American film and television composer

Richard "Wolfie" Wolf is an American Emmy Award-winning film and television composer, multi-platinum-selling music producer, songwriter, remixer, and author.

Wolf began his career as a singer/songwriter before becoming a staff writer for Warner/Chappell Music. He later worked in film music and record production prior to focusing on television and film composition. Since 2015, he has been a faculty member at the University of Southern California Thornton School of Music.

==Early life and career==
Wolf was born in Manhattan, New York. While still a college freshman, he signed his first recording agreement with Quinn Ivy Studios in Muscle Shoals, Alabama, where he worked with the studio guitarist and co-writer Wayne Perkins. He subsequently became a staff songwriter at Warner/Chappell Music, where his compositions were recorded by artists including Steve Cropper, Angela Bofill, Johnny Gill, and Toni Basil.

==Record production==
In 1989, Wolf formed the production team Wolf & Epic with Bret "Epic" Mazur. The duo has been described as one of the notable production teams emerging from the early 1990s Los Angeles hip hop and R&B crossover scene. Their early work included Laquan's Notes of a Native Son, which incorporated live instrumentation with hip hop production techniques.

Wolf & Epic contributed to Bell Biv DeVoe's certified multi-platinum Poison (1990) and its remix counterpart WBBD-Bootcity!, which was certified gold. The album has been described in retrospective critical coverage as helping to blur the boundaries between hip hop and R&B.

Among Wolf's additional production and remix credits are collaborations with MC Lyte, Coolio, New Edition, Freddie Mercury, and Prince.

==Film and television==
Wolf began working in film in the mid-1980s, contributing music to Back to School, The Karate Kid Part II, and Madonna's Who's That Girl. His later film work includes Presumed Innocent, Robocop (2014) and Three Kings.

He composed the score for the Warner Bros. animated series Static Shock (2000–2004), which Mix Magazine described as "hip hop and electronic elements with orchestral scoring". The work received Daytime Emmy nominations in 2003 and 2004 and won in 2004.
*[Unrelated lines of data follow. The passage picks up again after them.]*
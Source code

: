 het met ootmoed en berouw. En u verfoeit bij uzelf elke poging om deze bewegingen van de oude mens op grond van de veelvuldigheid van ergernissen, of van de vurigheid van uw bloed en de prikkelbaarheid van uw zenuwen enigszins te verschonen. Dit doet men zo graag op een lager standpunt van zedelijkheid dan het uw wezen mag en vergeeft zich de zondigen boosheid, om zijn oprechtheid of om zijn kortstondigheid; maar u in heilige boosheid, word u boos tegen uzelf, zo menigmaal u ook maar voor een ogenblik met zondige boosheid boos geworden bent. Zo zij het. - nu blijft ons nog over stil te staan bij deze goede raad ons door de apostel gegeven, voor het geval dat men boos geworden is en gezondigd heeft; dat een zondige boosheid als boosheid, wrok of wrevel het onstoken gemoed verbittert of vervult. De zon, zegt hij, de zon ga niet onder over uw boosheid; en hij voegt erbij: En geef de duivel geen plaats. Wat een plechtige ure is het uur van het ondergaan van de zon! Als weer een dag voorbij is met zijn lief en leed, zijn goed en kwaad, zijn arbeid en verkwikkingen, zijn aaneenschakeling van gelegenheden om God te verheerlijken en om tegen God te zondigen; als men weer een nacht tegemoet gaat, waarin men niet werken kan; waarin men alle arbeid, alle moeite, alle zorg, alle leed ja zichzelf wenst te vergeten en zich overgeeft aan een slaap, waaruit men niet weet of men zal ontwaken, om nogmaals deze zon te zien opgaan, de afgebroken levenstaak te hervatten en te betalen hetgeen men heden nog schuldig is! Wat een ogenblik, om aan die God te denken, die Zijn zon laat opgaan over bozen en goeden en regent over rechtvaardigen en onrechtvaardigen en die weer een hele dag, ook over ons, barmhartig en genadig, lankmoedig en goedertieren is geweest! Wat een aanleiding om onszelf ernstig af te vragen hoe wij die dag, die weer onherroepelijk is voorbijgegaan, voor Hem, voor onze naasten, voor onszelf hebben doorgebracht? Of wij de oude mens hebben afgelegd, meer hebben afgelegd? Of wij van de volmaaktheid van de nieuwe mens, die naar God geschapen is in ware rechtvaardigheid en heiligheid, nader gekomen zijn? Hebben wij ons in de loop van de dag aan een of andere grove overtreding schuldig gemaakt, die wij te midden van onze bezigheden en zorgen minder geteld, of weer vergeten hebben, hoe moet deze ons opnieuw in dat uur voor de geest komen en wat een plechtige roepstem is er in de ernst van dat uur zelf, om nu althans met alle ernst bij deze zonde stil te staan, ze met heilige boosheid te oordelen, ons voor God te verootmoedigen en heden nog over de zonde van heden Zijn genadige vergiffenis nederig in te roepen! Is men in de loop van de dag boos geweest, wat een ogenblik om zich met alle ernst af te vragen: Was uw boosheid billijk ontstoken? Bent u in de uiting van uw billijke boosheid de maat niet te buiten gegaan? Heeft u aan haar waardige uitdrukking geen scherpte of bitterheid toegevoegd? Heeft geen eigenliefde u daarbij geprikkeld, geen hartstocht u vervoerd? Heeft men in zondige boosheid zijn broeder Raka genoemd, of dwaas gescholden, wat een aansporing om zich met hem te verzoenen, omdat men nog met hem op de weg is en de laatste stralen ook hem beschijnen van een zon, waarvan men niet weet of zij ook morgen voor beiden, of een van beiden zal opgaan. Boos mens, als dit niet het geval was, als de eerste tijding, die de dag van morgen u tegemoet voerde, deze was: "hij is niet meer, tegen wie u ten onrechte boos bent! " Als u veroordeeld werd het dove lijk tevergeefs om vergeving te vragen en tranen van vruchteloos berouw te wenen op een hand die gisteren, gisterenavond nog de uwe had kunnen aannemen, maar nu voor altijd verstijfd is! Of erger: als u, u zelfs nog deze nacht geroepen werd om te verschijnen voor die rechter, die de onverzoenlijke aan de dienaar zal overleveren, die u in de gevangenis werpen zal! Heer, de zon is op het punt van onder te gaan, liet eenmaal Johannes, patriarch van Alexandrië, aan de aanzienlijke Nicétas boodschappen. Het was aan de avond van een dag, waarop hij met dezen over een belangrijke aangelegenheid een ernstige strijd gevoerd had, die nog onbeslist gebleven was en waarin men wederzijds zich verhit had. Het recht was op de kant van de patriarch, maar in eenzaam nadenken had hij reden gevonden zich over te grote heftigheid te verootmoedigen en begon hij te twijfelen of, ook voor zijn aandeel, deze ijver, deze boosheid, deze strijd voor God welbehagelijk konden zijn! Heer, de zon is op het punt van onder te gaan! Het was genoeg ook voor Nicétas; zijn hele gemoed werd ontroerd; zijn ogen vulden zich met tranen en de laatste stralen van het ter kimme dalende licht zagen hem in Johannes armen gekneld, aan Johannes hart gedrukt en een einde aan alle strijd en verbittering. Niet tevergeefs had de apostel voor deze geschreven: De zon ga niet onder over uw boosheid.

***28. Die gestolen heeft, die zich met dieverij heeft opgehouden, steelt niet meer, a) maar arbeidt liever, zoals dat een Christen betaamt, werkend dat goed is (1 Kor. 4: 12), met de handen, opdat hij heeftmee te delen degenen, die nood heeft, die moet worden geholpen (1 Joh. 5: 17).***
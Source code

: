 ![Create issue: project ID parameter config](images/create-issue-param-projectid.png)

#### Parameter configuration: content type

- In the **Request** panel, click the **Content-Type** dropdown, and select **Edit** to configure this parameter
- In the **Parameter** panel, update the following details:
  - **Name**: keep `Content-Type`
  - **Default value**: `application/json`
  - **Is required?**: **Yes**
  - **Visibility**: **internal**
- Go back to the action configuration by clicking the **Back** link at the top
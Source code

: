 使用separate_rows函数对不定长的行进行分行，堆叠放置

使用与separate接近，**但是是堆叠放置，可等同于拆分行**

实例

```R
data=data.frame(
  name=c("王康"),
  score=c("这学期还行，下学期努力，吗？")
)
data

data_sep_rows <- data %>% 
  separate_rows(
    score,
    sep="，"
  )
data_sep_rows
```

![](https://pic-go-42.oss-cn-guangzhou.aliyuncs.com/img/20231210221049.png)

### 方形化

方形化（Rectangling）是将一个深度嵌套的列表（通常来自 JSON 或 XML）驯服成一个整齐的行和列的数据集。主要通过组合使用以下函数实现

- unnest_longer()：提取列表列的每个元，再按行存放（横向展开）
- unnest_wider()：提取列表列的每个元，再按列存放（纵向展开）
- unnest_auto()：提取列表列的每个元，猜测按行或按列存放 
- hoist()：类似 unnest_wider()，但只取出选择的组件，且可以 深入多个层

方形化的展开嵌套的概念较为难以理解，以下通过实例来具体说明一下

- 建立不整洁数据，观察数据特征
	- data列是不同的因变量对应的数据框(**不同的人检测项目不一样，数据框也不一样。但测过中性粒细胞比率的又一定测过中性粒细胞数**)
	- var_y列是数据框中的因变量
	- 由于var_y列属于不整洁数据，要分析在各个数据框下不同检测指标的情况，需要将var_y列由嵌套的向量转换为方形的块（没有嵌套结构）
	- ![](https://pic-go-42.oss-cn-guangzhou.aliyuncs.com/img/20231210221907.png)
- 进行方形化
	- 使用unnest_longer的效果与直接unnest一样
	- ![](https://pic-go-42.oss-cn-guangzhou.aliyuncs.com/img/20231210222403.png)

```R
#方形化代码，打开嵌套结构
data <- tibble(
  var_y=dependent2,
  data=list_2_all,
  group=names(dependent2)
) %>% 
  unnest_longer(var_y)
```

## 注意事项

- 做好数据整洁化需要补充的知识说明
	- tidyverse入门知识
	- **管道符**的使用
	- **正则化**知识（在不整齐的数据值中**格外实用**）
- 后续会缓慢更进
Wolf has also composed music for television including work used in NCIS, America's Next Top Model, and Fox Sports beginning in 1999.

==Academics and writing==
Wolf joined the faculty of the University of Southern California Thornton School of Music in 2015. His teaching focuses on music in media and the relationship between musical practice and mindfulness.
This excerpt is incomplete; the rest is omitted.